▶ Directions for this task
Copy out all lines in the data below containing the string "empty".

▶ The input
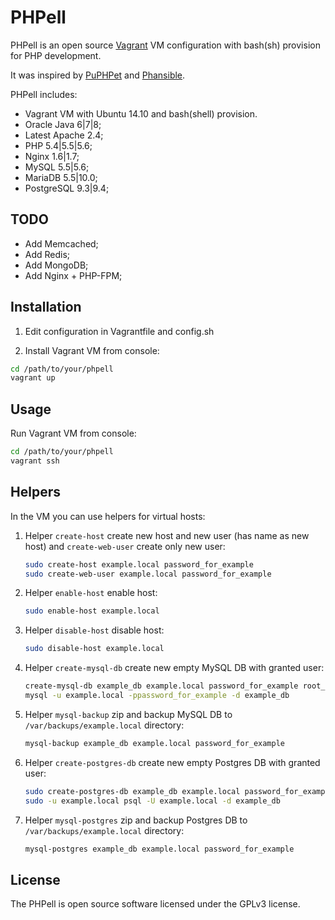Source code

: PHPell
======

PHPell is an open source [Vagrant](https://www.vagrantup.com) VM configuration with bash(sh) provision for PHP development.

It was inspired by [PuPHPet](http://puphpet.com) and [Phansible](http://phansible.com).

PHPell includes:

* Vagrant VM with Ubuntu 14.10 and bash(shell) provision.
* Oracle Java 6|7|8;
* Latest Apache 2.4;
* PHP 5.4|5.5|5.6;
* Nginx 1.6|1.7;
* MySQL 5.5|5.6;
* MariaDB 5.5|10.0;
* PostgreSQL 9.3|9.4;

TODO
----

* Add Memcached;
* Add Redis;
* Add MongoDB;
* Add Nginx + PHP-FPM;

Installation
------------

1. Edit configuration in Vagrantfile and config.sh

2. Install Vagrant VM from console:

```bash
cd /path/to/your/phpell
vagrant up
```

Usage
-----

Run Vagrant VM from console:

```bash
cd /path/to/your/phpell
vagrant ssh
```

Helpers
-------

In the VM you can use helpers for virtual hosts:

1. Helper `create-host` create new host and new user (has name as new host) and `create-web-user` create only new user:
    
    ```bash
    sudo create-host example.local password_for_example
    sudo create-web-user example.local password_for_example
    ```

2. Helper `enable-host` enable host:

    ```bash
    sudo enable-host example.local
    ```

3. Helper `disable-host` disable host:

    ```bash
    sudo disable-host example.local
    ```

4. Helper `create-mysql-db` create new empty MySQL DB with granted user:

    ```bash
    create-mysql-db example_db example.local password_for_example root_password
    mysql -u example.local -ppassword_for_example -d example_db
    ```

5. Helper `mysql-backup` zip and backup MySQL DB to `/var/backups/example.local` directory:

    ```bash
    mysql-backup example_db example.local password_for_example
    ```

6. Helper `create-postgres-db` create new empty Postgres DB with granted user:

    ```bash
    sudo create-postgres-db example_db example.local password_for_example
    sudo -u example.local psql -U example.local -d example_db
    ```

7. Helper `mysql-postgres` zip and backup Postgres DB to `/var/backups/example.local` directory:

    ```bash
    mysql-postgres example_db example.local password_for_example
    ```

License
-------

The PHPell is open source software licensed under the GPLv3 license.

▶ Response
4. Helper `create-mysql-db` create new empty MySQL DB with granted user:
6. Helper `create-postgres-db` create new empty Postgres DB with granted user:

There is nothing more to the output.